His relationship with Laura is pretty much the fantasy of being BFFs with Prince, the kind of thing you imagine when you’re a teenager and way too deep into your pop idol of choice. (What do you think he’s like? Oh, I bet she’s always… Smash Hits says their favourite food is…) But skipping straight ahead to that all-access fantasy means we don’t get to see why Laura’s actually a fan.
The closest we get from her is on Inanna’s anonymous call: “The voice is what silk wishes it felt like. I feel it undressing me. I like it.” Which, to be fair, is pretty much exactly the way that breathy falsetto on I Wanna Be Your Lovermakes me feel after three gin & tonics.

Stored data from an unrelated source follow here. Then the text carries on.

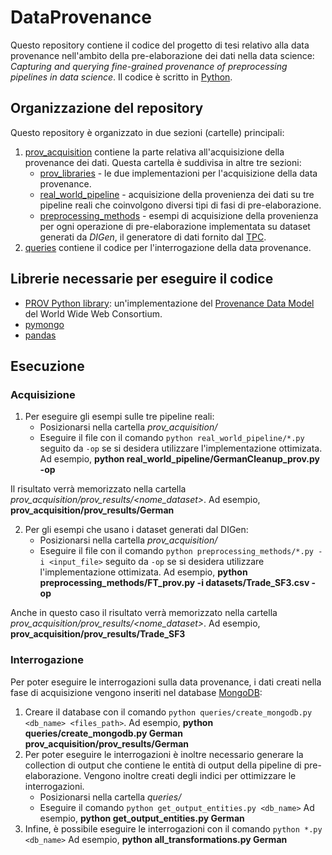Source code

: # DataProvenance
Questo repository contiene il codice del progetto di tesi relativo alla data provenance nell'ambito della pre-elaborazione dei dati nella data science: *Capturing and querying fine-grained provenance of preprocessing pipelines in data science*.
Il codice è scritto in [Python](https://www.python.org/).

## Organizzazione del repository
Questo repository è organizzato in due sezioni (cartelle) principali:
1. [prov_acquisition](prov_acquisition/) contiene la parte relativa all'acquisizione della provenance dei dati. 
 Questa cartella è suddivisa in altre tre sezioni:
    * [prov_libraries](prov_acquisition/prov_libraries/) - le due implementazioni per l'acquisizione della data provenance. 
    * [real_world_pipeline](prov_acquisition/real_world_pipeline/) - acquisizione della provenienza dei dati su tre pipeline reali che coinvolgono diversi tipi di fasi di pre-elaborazione.
    * [preprocessing_methods](prov_acquisition/preprocessing_methods/) - esempi di acquisizione della provenienza per ogni operazione di pre-elaborazione implementata su dataset generati da *DIGen*, il generatore di dati fornito dal [TPC](http://www.tpc.org/tpcdi/).
2. [queries](queries/) contiene il codice per l'interrogazione della data provenance.

## Librerie necessarie per eseguire il codice

* [PROV Python library](https://pypi.org/project/prov/): un'implementazione del [Provenance Data Model](https://www.w3.org/TR/prov-dm/) del World Wide Web Consortium.
* [pymongo](https://pymongo.readthedocs.io/en/stable/)
* [pandas](https://pandas.pydata.org/)

## Esecuzione

### Acquisizione
1. Per eseguire gli esempi sulle tre pipeline reali:
    * Posizionarsi nella cartella *prov_acquisition/*
    * Eseguire il file con il comando `python real_world_pipeline/*.py` seguito da `-op` se si desidera utilizzare l'implementazione ottimizata.
    Ad esempio, **python real_world_pipeline/GermanCleanup_prov.py -op**
    
    
Il risultato verrà memorizzato nella cartella *prov_acquisition/prov_results/<nome_dataset>*.
Ad esempio, **prov_acquisition/prov_results/German**

2. Per gli esempi che usano i dataset generati dal DIGen:
    * Posizionarsi nella cartella *prov_acquisition/*
    * Eseguire il file con il comando `python preprocessing_methods/*.py -i <input_file>` seguito da `-op` se si desidera utilizzare l'implementazione ottimizata.
    Ad esempio, **python preprocessing_methods/FT_prov.py -i datasets/Trade_SF3.csv -op**
    
Anche in questo caso il risultato verrà memorizzato nella cartella *prov_acquisition/prov_results/<nome_dataset>*.
Ad esempio, **prov_acquisition/prov_results/Trade_SF3**


### Interrogazione
Per poter eseguire le interrogazioni sulla data provenance, i dati creati nella fase di acquisizione vengono inseriti nel database [MongoDB](https://www.mongodb.com/):
1. Creare il database con il comando `python queries/create_mongodb.py <db_name> <files_path>`.
Ad esempio, **python queries/create_mongodb.py German prov_acquisition/prov_results/German**
2. Per poter eseguire le interrogazioni è inoltre necessario generare la collection di output che contiene le entità di output della pipeline di pre-elaborazione. Vengono inoltre creati degli indici per ottimizzare le interrogazioni. 
      * Posizionarsi nella cartella *queries/*
      * Eseguire il comando `python get_output_entities.py <db_name>`
      Ad esempio, **python get_output_entities.py German**
3. Infine, è possibile eseguire le interrogazioni con il comando `python *.py <db_name>`
      Ad esempio, **python all_transformations.py German**
      

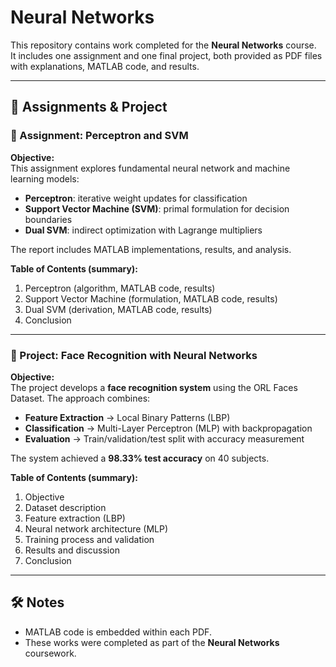 # Neural Networks

This repository contains work completed for the **Neural Networks** course.  
It includes one assignment and one final project, both provided as PDF files with explanations, MATLAB code, and results.

---

## 📂 Assignments & Project

### 🔹 Assignment: Perceptron and SVM
**Objective:**  
This assignment explores fundamental neural network and machine learning models:  
- **Perceptron**: iterative weight updates for classification  
- **Support Vector Machine (SVM)**: primal formulation for decision boundaries  
- **Dual SVM**: indirect optimization with Lagrange multipliers  

The report includes MATLAB implementations, results, and analysis.

**Table of Contents (summary):**
1. Perceptron (algorithm, MATLAB code, results)  
2. Support Vector Machine (formulation, MATLAB code, results)  
3. Dual SVM (derivation, MATLAB code, results)  
4. Conclusion  

---

### 🔹 Project: Face Recognition with Neural Networks
**Objective:**  
The project develops a **face recognition system** using the ORL Faces Dataset. The approach combines:  
- **Feature Extraction** → Local Binary Patterns (LBP)  
- **Classification** → Multi-Layer Perceptron (MLP) with backpropagation  
- **Evaluation** → Train/validation/test split with accuracy measurement  

The system achieved a **98.33% test accuracy** on 40 subjects.

**Table of Contents (summary):**
1. Objective  
2. Dataset description  
3. Feature extraction (LBP)  
4. Neural network architecture (MLP)  
5. Training process and validation  
6. Results and discussion  
7. Conclusion  

---

## 🛠️ Notes
- MATLAB code is embedded within each PDF.  
- These works were completed as part of the **Neural Networks** coursework.  
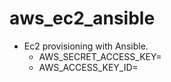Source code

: # aws_ec2_ansible
- Ec2 provisioning with Ansible.
  - AWS_SECRET_ACCESS_KEY=
  - AWS_ACCESS_KEY_ID=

What’s interesting about Inanna is that he actually performs this function himself. In a flashback, we see the person he was before his secret origin, dressed in drab colourless clothes that go beyond functional and towards camouflage – “my go-to cosplay was wallpaper,” as Inanna puts it. After his transformation, his clothes are the most attention-grabbing of the whole Pantheon, garish purples and leopard skin. That buttoned-up shirt is ripped open to the navel, showing off his chest hair. Because when you’re a god and you’re only going to live two years anyway, why the hell not?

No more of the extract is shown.